Clearly Raim did not ask where Valev had got hold of the information about Lidia Petrovna Gromova, but in the interests of clarity let it be explained. As it happened the source of that information was the same woman from the block where Lidia Petrovna lived, the one who had helped her find work in the security organs. Which had also come about by chance. A certain very handsome man used to visit this woman to comfort her during her husband’s long drinking binges and other absences. He didn’t wear a uniform, but he carried a work-issue gun with him at all times. And this woman was happy to be helpful in other ways too. One time the man told her about a well-paid vacancy, obviously hoping that she would apply; unfortunately she couldn’t type, but she knew that Lidia could turn her hand to that kind of work. Later, when it turned out that this man was only interested in getting information about her husband’s colleagues, they fell out badly. After that another man started to come round and console her. He was no less handsome, but he had completely different views, he was one of the leading figures among the local Russian nationalists. Lidia’s former neighbour was happy to be helpful to him in every way possible too. And this nationalist really liked those plump women with pale skin and a slightly motherly appearance, so they were well suited to each other. You might not believe it but back in those days the Estonian and Russian nationalists got on marvellously, united as they were by a common hatred for the Bolshevik regime – although the Estonians believed that the Soviet occupation which started in 1940 was a much worse crime than the execution of the last Russian tsar and his family, as ugly as that might have been. At the necessary moments they’d helped each other out of trouble before. Moreover, the Russian nationalists thought that if copies of KGB files made it through to the West, then it would be a great help for their cause too.

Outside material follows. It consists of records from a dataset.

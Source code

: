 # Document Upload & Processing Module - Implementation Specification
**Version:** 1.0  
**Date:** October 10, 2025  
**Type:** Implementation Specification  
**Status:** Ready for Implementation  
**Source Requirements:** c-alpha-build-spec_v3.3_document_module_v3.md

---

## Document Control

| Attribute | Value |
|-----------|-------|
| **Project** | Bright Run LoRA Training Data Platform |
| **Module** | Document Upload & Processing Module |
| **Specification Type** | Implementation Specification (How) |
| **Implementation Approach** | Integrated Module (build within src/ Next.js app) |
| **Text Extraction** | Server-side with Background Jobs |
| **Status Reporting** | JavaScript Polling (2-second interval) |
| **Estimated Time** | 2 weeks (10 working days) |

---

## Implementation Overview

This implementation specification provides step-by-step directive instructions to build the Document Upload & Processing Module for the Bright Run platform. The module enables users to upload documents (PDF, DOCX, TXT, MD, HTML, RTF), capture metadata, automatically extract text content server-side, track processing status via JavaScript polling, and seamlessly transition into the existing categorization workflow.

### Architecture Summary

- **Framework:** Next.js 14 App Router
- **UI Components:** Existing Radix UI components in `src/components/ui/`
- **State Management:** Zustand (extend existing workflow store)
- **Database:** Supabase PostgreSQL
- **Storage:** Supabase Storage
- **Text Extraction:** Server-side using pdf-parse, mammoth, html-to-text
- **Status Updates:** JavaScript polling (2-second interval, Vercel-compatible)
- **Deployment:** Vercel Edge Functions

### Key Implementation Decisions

In addition to Lidia Petrovna’s name, two other names reached Valev’s organisation in the same way, but it proved impossible to make an approach to them. And the fact that Lidia Petrovna had once worked at Raim’s school was certainly going to be useful.

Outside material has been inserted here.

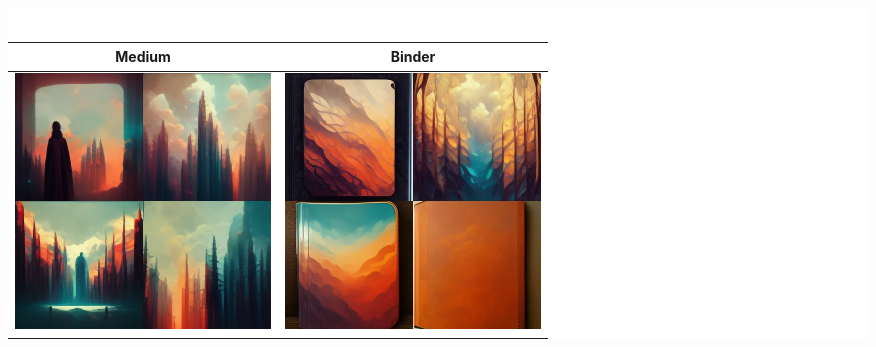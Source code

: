 <br>

| Medium | Binder |
| :-: | :-: |
| <img src="/Images/MJ_V3/MidJourney_Styles/Wave_14/Medium.webp?raw=true" width="256" /> | <img src="/Images/MJ_V3/MidJourney_Styles/Wave_14/Binder.webp?raw=true" width="256" /> |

Valev knew nothing more about her. And that was for the best.
At the precise moment that Lidia opened the door of her apartment – dressed in her dressing gown and feeling some trepidation, since her doorbell rarely rang – Raim had still not thought up the words with which to address his former Russian teacher after all those years.

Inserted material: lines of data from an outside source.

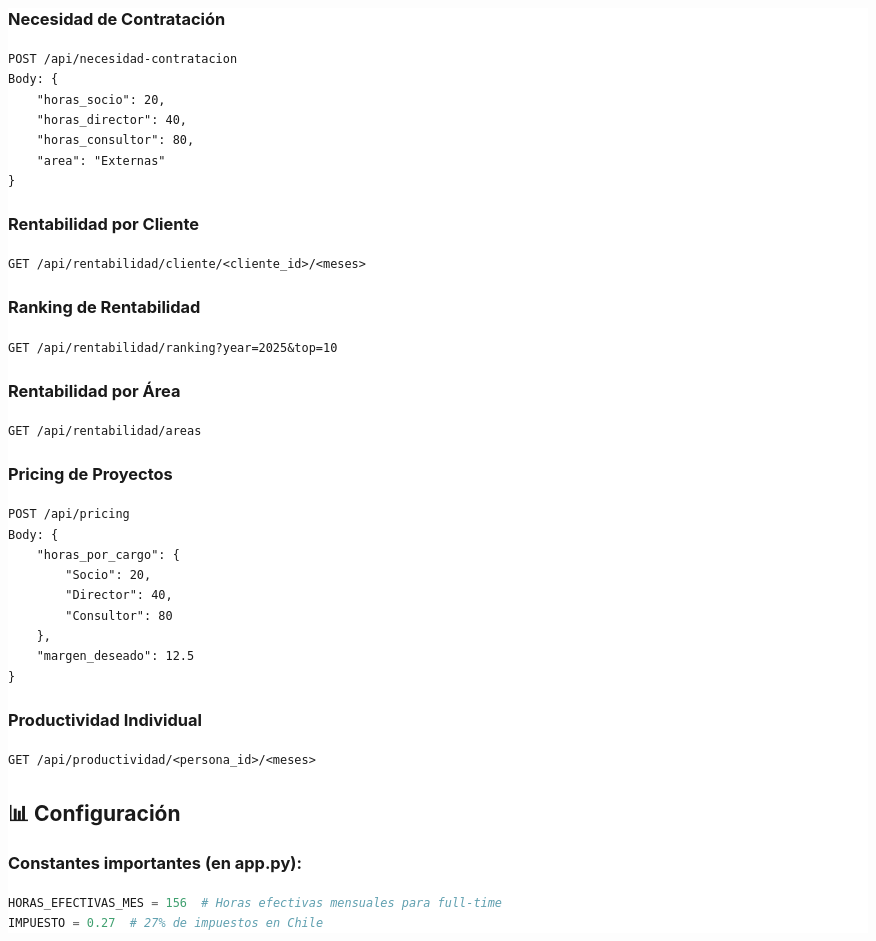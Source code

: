 ### Necesidad de Contratación
```
POST /api/necesidad-contratacion
Body: {
    "horas_socio": 20,
    "horas_director": 40,
    "horas_consultor": 80,
    "area": "Externas"
}
```

### Rentabilidad por Cliente
```
GET /api/rentabilidad/cliente/<cliente_id>/<meses>
```

### Ranking de Rentabilidad
```
GET /api/rentabilidad/ranking?year=2025&top=10
```

### Rentabilidad por Área
```
GET /api/rentabilidad/areas
```

### Pricing de Proyectos
```
POST /api/pricing
Body: {
    "horas_por_cargo": {
        "Socio": 20,
        "Director": 40,
        "Consultor": 80
    },
    "margen_deseado": 12.5
}
```

### Productividad Individual
```
GET /api/productividad/<persona_id>/<meses>
```

## 📊 Configuración

### Constantes importantes (en app.py):

```python
HORAS_EFECTIVAS_MES = 156  # Horas efectivas mensuales para full-time
IMPUESTO = 0.27  # 27% de impuestos en Chile
```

But when he saw the immediate, complete and unambiguous look of recognition in her eyes, he realised that sometimes it was not necessary to think – only to be.
He closed the door behind him, put the cake and flowers on top of the cupboard in the corridor, took hold of Lidia’s shoulders, pulled her gently towards him, slid his hands under her dressing gown, across her naked back, and pressed his lips on to hers.
In other words, he did exactly what he’d always wanted to do every single time he’d seen Lidia Petrovna.